▶ Extracted data
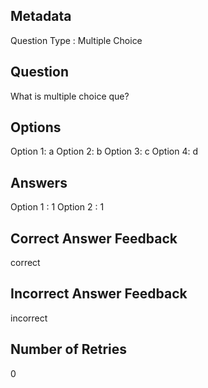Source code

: ## Metadata
Question Type : Multiple Choice

## Question
What is multiple choice que?

## Options
Option 1: a
Option 2: b
Option 3: c
Option 4: d

## Answers
Option 1 : 1
Option 2 : 1

## Correct Answer Feedback
correct

## Incorrect Answer Feedback
incorrect

## Number of Retries
0

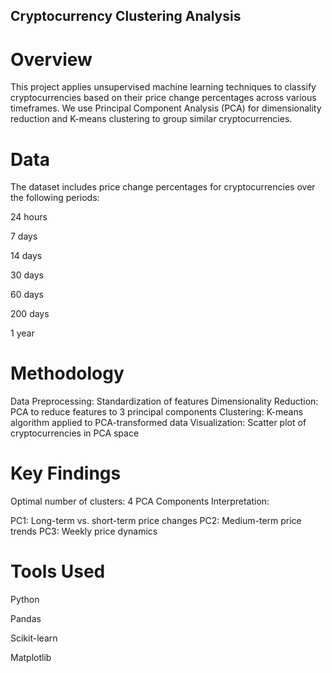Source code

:## Cryptocurrency Clustering Analysis

# Overview

This project applies unsupervised machine learning techniques to classify cryptocurrencies based on their price change percentages across various timeframes. We use Principal Component Analysis (PCA) for dimensionality reduction and K-means clustering to group similar cryptocurrencies.

# Data
The dataset includes price change percentages for cryptocurrencies over the following periods:

24 hours

7 days

14 days

30 days

60 days

200 days

1 year

# Methodology

Data Preprocessing: Standardization of features
Dimensionality Reduction: PCA to reduce features to 3 principal components
Clustering: K-means algorithm applied to PCA-transformed data
Visualization: Scatter plot of cryptocurrencies in PCA space

# Key Findings

Optimal number of clusters: 4
PCA Components Interpretation:

PC1: Long-term vs. short-term price changes
PC2: Medium-term price trends
PC3: Weekly price dynamics

# Tools Used

Python

Pandas

Scikit-learn

Matplotlib


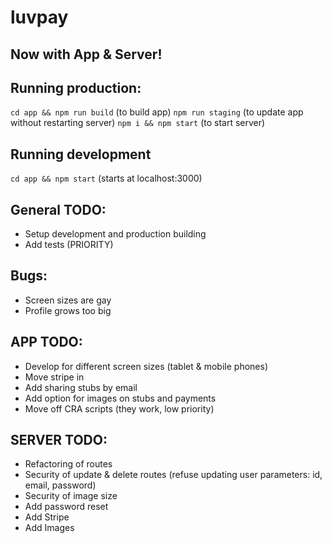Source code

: # luvpay

## Now with App & Server!

## Running production:

`cd app && npm run build` (to build app)
`npm run staging` (to update app without restarting server)
`npm i && npm start` (to start server)

## Running development

`cd app && npm start` (starts at localhost:3000)

## General TODO:

* Setup development and production building
* Add tests (PRIORITY)

## Bugs:

* Screen sizes are gay
* Profile grows too big

## APP TODO:

* Develop for different screen sizes (tablet & mobile phones)
* Move stripe in
* Add sharing stubs by email
* Add option for images on stubs and payments
* Move off CRA scripts (they work, low priority)

## SERVER TODO:
* Refactoring of routes
* Security of update & delete routes (refuse updating user parameters: id, email, password)
* Security of image size
* Add password reset
* Add Stripe
* Add Images
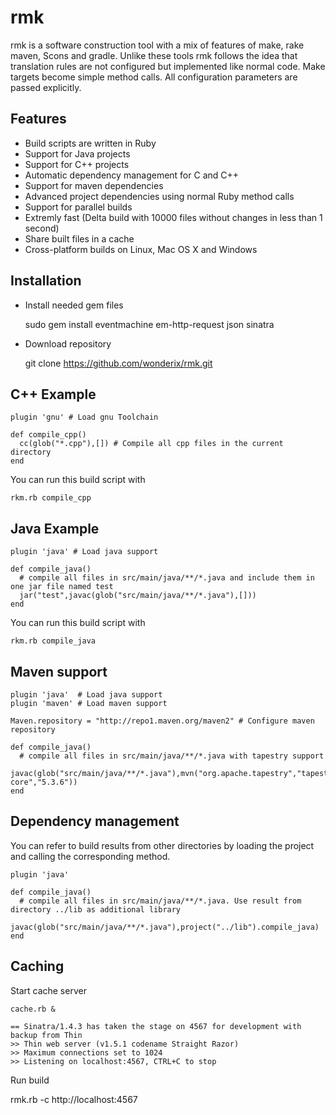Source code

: # rmk

rmk is a software construction tool with a mix of features of make, rake maven, Scons and gradle. Unlike these tools rmk follows the idea that translation rules are not configured but implemented like normal code. Make targets become simple method calls. All configuration parameters are passed explicitly.


## Features

* Build scripts are written in Ruby
* Support for Java projects
* Support for C++ projects
* Automatic dependency management for C and C++
* Support for maven dependencies
* Advanced project dependencies using normal Ruby method calls
* Support for parallel builds
* Extremly fast (Delta build with 10000 files without changes in less than 1 second)
* Share built files in a cache
* Cross-platform builds on Linux, Mac OS X and Windows


## Installation

* Install needed gem files

    sudo gem install eventmachine em-http-request json sinatra

* Download repository

    git clone https://github.com/wonderix/rmk.git

## C++ Example


    plugin 'gnu' # Load gnu Toolchain
    
    def compile_cpp()
      cc(glob("*.cpp"),[]) # Compile all cpp files in the current directory
    end

You can run this build script with

    rkm.rb compile_cpp

## Java Example

    plugin 'java' # Load java support
    
    def compile_java()
      # compile all files in src/main/java/**/*.java and include them in one jar file named test
      jar("test",javac(glob("src/main/java/**/*.java"),[])) 
    end

You can run this build script with

    rkm.rb compile_java

## Maven support

    plugin 'java'  # Load java support
    plugin 'maven' # Load maven support

    Maven.repository = "http://repo1.maven.org/maven2" # Configure maven repository

    def compile_java()
      # compile all files in src/main/java/**/*.java with tapestry support
      javac(glob("src/main/java/**/*.java"),mvn("org.apache.tapestry","tapestry-core","5.3.6")) 
    end

## Dependency management

You can refer to build results from other directories by loading the project and calling the corresponding method.

    plugin 'java'

    def compile_java()
      # compile all files in src/main/java/**/*.java. Use result from directory ../lib as additional library
      javac(glob("src/main/java/**/*.java"),project("../lib").compile_java)
    end


## Caching

Start cache server

    cache.rb &
    
    == Sinatra/1.4.3 has taken the stage on 4567 for development with backup from Thin
    >> Thin web server (v1.5.1 codename Straight Razor)
    >> Maximum connections set to 1024
    >> Listening on localhost:4567, CTRL+C to stop

        
Run build

   rmk.rb -c http://localhost:4567
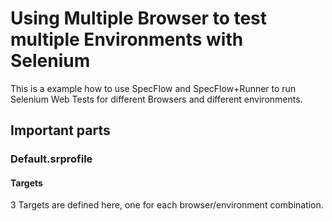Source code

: # Using Multiple Browser to test multiple Environments with Selenium

This is a example how to use SpecFlow and SpecFlow+Runner to run Selenium Web Tests for different Browsers and different environments.

## Important parts

### Default.srprofile

#### Targets

3 Targets are defined here, one for each browser/environment combination.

▶ What to work on
Tally the lines of the listing in which the word "glob" occurs, and state the total alone.

▶ Output of the exercise
4